This past year, a new sport was introduced to Branch Elementary School students at Edwards. It does not focus on physical athleticism or include a ball, bat, racquet, or even a helmet.
Rather, the First Lego League’s competitive robotics program challenges students between fourth and eighth-grade to flex their intellectual muscles through a series of robot games, presentations, and demonstrations.
The program, led by Mickey Bowen, community outreach engineer, Air Force Flight Test Center, successfully bridges the gap between competitive sport, math and science. The mentor-based alternative to traditional athletics provides an opportunity for participants to learn about robots, building strategies, design and computer programs.
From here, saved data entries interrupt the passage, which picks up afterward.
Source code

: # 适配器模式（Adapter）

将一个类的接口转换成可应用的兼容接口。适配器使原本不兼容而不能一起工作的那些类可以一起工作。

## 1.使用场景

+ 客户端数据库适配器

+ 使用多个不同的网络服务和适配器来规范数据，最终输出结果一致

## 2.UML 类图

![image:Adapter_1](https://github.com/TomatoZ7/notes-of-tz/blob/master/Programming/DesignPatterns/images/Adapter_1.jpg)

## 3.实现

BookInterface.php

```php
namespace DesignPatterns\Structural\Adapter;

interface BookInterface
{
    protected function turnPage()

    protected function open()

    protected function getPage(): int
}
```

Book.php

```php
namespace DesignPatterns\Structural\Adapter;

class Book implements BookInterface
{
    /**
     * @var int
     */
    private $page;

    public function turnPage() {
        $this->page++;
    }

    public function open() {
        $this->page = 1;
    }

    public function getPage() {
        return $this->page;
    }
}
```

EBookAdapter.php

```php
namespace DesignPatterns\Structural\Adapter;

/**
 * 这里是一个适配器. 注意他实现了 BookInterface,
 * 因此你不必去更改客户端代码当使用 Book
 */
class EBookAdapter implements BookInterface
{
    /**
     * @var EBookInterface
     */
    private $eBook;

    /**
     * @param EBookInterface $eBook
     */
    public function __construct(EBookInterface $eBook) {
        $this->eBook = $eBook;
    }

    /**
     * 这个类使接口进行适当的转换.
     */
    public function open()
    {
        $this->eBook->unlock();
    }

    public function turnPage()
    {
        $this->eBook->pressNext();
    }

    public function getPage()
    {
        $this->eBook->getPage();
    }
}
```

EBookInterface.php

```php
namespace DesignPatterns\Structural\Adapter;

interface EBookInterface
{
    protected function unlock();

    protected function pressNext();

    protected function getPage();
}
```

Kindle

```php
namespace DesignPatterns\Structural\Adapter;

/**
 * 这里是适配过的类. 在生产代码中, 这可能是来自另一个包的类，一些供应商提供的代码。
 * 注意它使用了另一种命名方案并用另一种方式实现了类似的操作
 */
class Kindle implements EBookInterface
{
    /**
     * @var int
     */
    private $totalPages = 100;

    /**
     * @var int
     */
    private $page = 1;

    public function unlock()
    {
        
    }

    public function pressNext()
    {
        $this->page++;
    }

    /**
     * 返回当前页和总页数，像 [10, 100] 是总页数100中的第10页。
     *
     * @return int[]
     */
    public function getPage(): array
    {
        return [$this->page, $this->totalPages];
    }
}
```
“The focus of the program is to not only introduce younger students to the world of science, technology, engineering, and mathematics; but to really develop their interest and put those students on a successful career path,” said Bowen.
Bowen spends a great deal of time with students, developing their interest and fostering their growth in the technical fields. With most of his efforts focused in the local communities surrounding the base, he was looking for a way to bring his expertise back to Edwards.
The First Lego League provided him the very opportunity he had long been searching for and funding from the National Defense Education Program made it all possible.
“As soon as I found out funding was available, I was so pumped about bringing real world experience to the classrooms at Edwards. You can reach out to children at any age and get them started on a career path. This program was an excellent opportunity to get them engaged,” said Bowen.
Although robotics is the primary focus of the program, core values also play a critical role in the First Lego League.
“First Lego League is about more than just introducing students to science, technology, engineering, and mathematics. There is an incredible focus on community and core values. The program teaches children teamwork and the skills they need to be successful in life,” said Bowen.
Although the robotics season officially kicked off in the beginning of September, in preparation for the Dec. 3 local qualifying competition, the Edwards team did not officially get started until the end of the month.
The competition was open to elementary and middle school students, however, by the time the final roster was complete; the team consisted entirely of Branch Elementary School students.
“We were behind the power curve by the time we really began preparing for the competition in December,” said Bowen. “We started late compared to other teams, not to mention our team was relatively young in comparison.”
Facing unique challenges, the Branch Elementary engineers stepped up to the plate, meeting every Tuesday and Thursday between 3 p.m. and 6 p.m. and sometimes over the weekend.
“As a parent, I was pleased to see the progress the team made; seeing the technical, research, and interpersonal skill learned. It was impressive seeing these students do so well, especially with no prior programming experience.” said parent, Alexia Svejda.
For her, the lessons taught to the students throughout the program are part of what makes First Lego League so special.
“It gives students the opportunity to work together, not as an athletic team, but an academic one. It even gives them the chance to learn core values such as gracious professionalism,” Svejda said.
According to Svejda, her daughter Nadia, age 9, thoroughly enjoyed her experience and often told her mother how “awesome” it was to be a part of the team during full debriefs received during their car rides home.
One of 26 teams competing for nine awards, and playing the role of underdog with a young team and less preparation time than other groups, the engineers from Branch Elementary held their heads high and put their best foot forward during the December competition at Joe Walker Middle School, located in Quartz Hill, Calif.
Successful in their two-and-a-half minute robot game, core values presentation, and project interviews, the young engineers waited to hear from the judges just how productive their efforts were.
The 12-hour day commenced with a stunning announcement – in the first year of competition, Branch Elementary was the recipient of the Project Award.
As the sixth-graders transition to middle school, Team Edwards looks forward to expanding the team, as well as further developing students’ robotics skills and core values.
Bowen attributes the success of this year’s competition to the extensive support he received throughout the robotics season from Branch Elementary staff and parents.
“The principal of Branch Elementary, Kevin Cordes; sixth grade teacher, Kim Cantrell; and all the parents were absolutely critical in the success of the program. It never would have happened without them. I look forward to the coming years where we can continue the tradition of success,” said Bowen.